• **Data shown**
>>>>

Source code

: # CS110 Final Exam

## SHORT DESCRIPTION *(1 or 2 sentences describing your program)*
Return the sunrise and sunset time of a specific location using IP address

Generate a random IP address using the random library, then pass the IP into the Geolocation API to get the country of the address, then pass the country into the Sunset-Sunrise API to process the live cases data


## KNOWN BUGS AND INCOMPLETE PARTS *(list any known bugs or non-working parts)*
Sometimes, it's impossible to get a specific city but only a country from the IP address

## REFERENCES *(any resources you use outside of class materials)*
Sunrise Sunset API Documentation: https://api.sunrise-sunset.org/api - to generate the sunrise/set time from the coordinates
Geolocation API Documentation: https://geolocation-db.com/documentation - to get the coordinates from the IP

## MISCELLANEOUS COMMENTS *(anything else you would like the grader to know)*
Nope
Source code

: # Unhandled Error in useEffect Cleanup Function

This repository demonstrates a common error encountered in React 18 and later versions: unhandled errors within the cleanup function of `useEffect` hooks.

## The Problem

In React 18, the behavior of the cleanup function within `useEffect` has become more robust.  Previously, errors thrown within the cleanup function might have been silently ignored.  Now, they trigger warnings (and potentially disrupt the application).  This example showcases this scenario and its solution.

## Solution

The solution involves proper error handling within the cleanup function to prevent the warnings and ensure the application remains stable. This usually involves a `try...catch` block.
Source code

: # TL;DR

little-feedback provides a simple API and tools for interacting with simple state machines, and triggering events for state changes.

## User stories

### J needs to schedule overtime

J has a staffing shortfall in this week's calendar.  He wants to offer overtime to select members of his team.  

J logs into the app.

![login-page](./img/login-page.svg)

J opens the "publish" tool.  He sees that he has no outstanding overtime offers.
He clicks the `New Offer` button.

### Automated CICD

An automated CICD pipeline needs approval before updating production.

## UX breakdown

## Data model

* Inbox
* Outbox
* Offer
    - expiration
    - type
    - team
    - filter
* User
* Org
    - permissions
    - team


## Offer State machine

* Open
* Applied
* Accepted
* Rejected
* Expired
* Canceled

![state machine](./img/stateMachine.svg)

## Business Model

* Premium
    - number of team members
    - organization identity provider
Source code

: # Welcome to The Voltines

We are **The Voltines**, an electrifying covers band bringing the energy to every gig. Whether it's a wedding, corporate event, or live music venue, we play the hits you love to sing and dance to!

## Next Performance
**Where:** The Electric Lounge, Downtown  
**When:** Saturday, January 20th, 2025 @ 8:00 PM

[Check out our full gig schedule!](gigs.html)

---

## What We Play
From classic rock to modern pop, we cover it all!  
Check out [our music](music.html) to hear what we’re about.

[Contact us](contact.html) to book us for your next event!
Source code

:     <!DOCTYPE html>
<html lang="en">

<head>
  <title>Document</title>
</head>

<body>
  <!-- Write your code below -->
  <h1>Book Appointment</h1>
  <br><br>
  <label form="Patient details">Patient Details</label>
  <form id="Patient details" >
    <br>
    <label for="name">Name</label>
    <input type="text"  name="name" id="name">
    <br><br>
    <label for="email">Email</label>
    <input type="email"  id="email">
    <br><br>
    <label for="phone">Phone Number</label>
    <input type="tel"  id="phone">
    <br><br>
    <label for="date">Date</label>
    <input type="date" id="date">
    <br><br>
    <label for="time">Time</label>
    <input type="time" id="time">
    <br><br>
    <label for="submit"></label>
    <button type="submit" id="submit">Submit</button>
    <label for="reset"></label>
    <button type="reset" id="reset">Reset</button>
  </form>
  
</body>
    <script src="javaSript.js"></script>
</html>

<<<<

• **Required action**
From the first line to the last, print the listing above exactly.

• **Answer to this task**
Source code

: # CS110 Final Exam

## SHORT DESCRIPTION *(1 or 2 sentences describing your program)*
Return the sunrise and sunset time of a specific location using IP address

Generate a random IP address using the random library, then pass the IP into the Geolocation API to get the country of the address, then pass the country into the Sunset-Sunrise API to process the live cases data


## KNOWN BUGS AND INCOMPLETE PARTS *(list any known bugs or non-working parts)*
Sometimes, it's impossible to get a specific city but only a country from the IP address

## REFERENCES *(any resources you use outside of class materials)*
Sunrise Sunset API Documentation: https://api.sunrise-sunset.org/api - to generate the sunrise/set time from the coordinates
Geolocation API Documentation: https://geolocation-db.com/documentation - to get the coordinates from the IP

## MISCELLANEOUS COMMENTS *(anything else you would like the grader to know)*
Nope
Source code

: # Unhandled Error in useEffect Cleanup Function

This repository demonstrates a common error encountered in React 18 and later versions: unhandled errors within the cleanup function of `useEffect` hooks.

## The Problem

In React 18, the behavior of the cleanup function within `useEffect` has become more robust.  Previously, errors thrown within the cleanup function might have been silently ignored.  Now, they trigger warnings (and potentially disrupt the application).  This example showcases this scenario and its solution.

## Solution

The solution involves proper error handling within the cleanup function to prevent the warnings and ensure the application remains stable. This usually involves a `try...catch` block.
Source code

: # TL;DR

little-feedback provides a simple API and tools for interacting with simple state machines, and triggering events for state changes.

## User stories

### J needs to schedule overtime

J has a staffing shortfall in this week's calendar.  He wants to offer overtime to select members of his team.  

J logs into the app.

![login-page](./img/login-page.svg)

J opens the "publish" tool.  He sees that he has no outstanding overtime offers.
He clicks the `New Offer` button.

### Automated CICD

An automated CICD pipeline needs approval before updating production.

## UX breakdown

## Data model

* Inbox
* Outbox
* Offer
    - expiration
    - type
    - team
    - filter
* User
* Org
    - permissions
    - team


## Offer State machine

* Open
* Applied
* Accepted
* Rejected
* Expired
* Canceled

![state machine](./img/stateMachine.svg)

## Business Model

* Premium
    - number of team members
    - organization identity provider
Source code

: # Welcome to The Voltines

We are **The Voltines**, an electrifying covers band bringing the energy to every gig. Whether it's a wedding, corporate event, or live music venue, we play the hits you love to sing and dance to!

## Next Performance
**Where:** The Electric Lounge, Downtown  
**When:** Saturday, January 20th, 2025 @ 8:00 PM

[Check out our full gig schedule!](gigs.html)

---

## What We Play
From classic rock to modern pop, we cover it all!  
Check out [our music](music.html) to hear what we’re about.

[Contact us](contact.html) to book us for your next event!
Source code

:     <!DOCTYPE html>
<html lang="en">

<head>
  <title>Document</title>
</head>

<body>
  <!-- Write your code below -->
  <h1>Book Appointment</h1>
  <br><br>
  <label form="Patient details">Patient Details</label>
  <form id="Patient details" >
    <br>
    <label for="name">Name</label>
    <input type="text"  name="name" id="name">
    <br><br>
    <label for="email">Email</label>
    <input type="email"  id="email">
    <br><br>
    <label for="phone">Phone Number</label>
    <input type="tel"  id="phone">
    <br><br>
    <label for="date">Date</label>
    <input type="date" id="date">
    <br><br>
    <label for="time">Time</label>
    <input type="time" id="time">
    <br><br>
    <label for="submit"></label>
    <button type="submit" id="submit">Submit</button>
    <label for="reset"></label>
    <button type="reset" id="reset">Reset</button>
  </form>
  
</body>
    <script src="javaSript.js"></script>
</html>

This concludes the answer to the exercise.